将来に対する不透明感が強まる下で、生涯にわたって安定した収入を得ることができるリバース・モーゲージに注目が集まっている。リバース・モーゲージとは、自分が居住する住宅や土地等の不動産を担保に融資を受ける制度であり、利用者は死亡等で契約期間が終了したときに、担保不動産の処分等によって元利を合わせて一括返済する。

日本では1981年に武蔵野市が導入して以降、自治体や信託銀行等で同制度を採用する動きがみられたが、近年は契約件数が停滞状態にある。

この要因としては、(1)超長期にわたる融資制度にとって不可避な担保割れリスク、(2)土地を金融資産に比べて優遇している相続税、(3)融資条件の厳しさ、等の制度的要因に加えて、(4)子孫に財産を残そうとする日本人の遺産動機の強さという心理的要因が挙げられる。

さらに、同制度を採用することが資産活用上不利という経済的要因も指摘される。そこで、同制度の選択によって、利用者である高齢者とその遺族が受ける便益やコストを試算してみた。

これによると、高齢者にとっては生涯安定した融資を受けられるのでメリットが大きいものの、遺族にとっては清算のコストをすべて負担するというデメリットが発生する。すなわち、担保不動産の売却によって返済が行われる場合、遺族は不動産を相続できないにもかかわらず、不動産に係る相続税と、売却益に係る所得税を払う義務が生じる。

リバース・モーゲージは、老後の所得保障や世代間不公平の是正等を通じて、日本が高齢化社会にソフト・ランディングするために必要不可欠である。したがって、(1)遺族の経済的コストを軽減するための税制面での配慮、(2)担保割れリスクをヘッジするための保険機構の創設、(3)メニューの多様化、の断行により、同制度が早急に普及されることが求められる。

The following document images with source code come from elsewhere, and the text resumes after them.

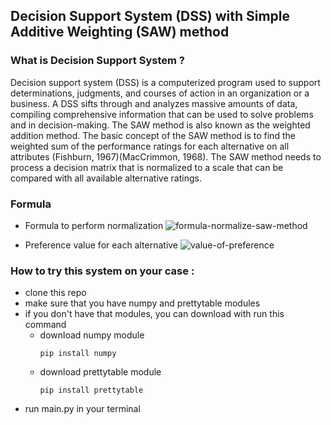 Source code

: ## Decision Support System (DSS) with Simple Additive Weighting (SAW) method

### What is Decision Support System ?
Decision support system (DSS) is a computerized program used to support determinations, judgments, and courses of action in an organization or a business. A DSS sifts through and analyzes massive amounts of data, compiling comprehensive information that can be used to solve problems and in decision-making. The SAW method is also known as the weighted addition method. The basic concept of the SAW method is to find the weighted sum of the performance ratings for each alternative on all attributes (Fishburn, 1967)(MacCrimmon, 1968). The SAW method needs to process a decision matrix that is normalized to a scale that can be compared with all available alternative ratings.

### Formula
  - Formula to perform normalization
    <img src="https://i.ibb.co/pWgBX13/formula-normalize-saw-method.png" alt="formula-normalize-saw-method" border="0">
  
  - Preference value for each alternative
    <img src="https://i.ibb.co/vHB9bn7/value-of-preference.png" alt="value-of-preference" border="0">


### How to try this system on your case :
- clone this repo
- make sure that you have numpy and prettytable modules
- if you don't have that modules, you can download with run this command
  - download numpy module
    ```
    pip install numpy
    ```
  - download prettytable module
    ```
    pip install prettytable
    ```
- run main.py in your terminal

ちなみに、これらの政策を通じて、リバース・モーゲージが20年後の2020年にアメリカ並みに定着した場合、市場の規模は現在の320億円から16兆円へ、対名目GDP比率では0.02%から12.1%へ拡大することが見込まれる。このような市場の拡大は、シルバー・ビジネスの成長に寄与することが期待できることを考えると、同制度の普及促進は経済政策の観点からも不可欠といえよう。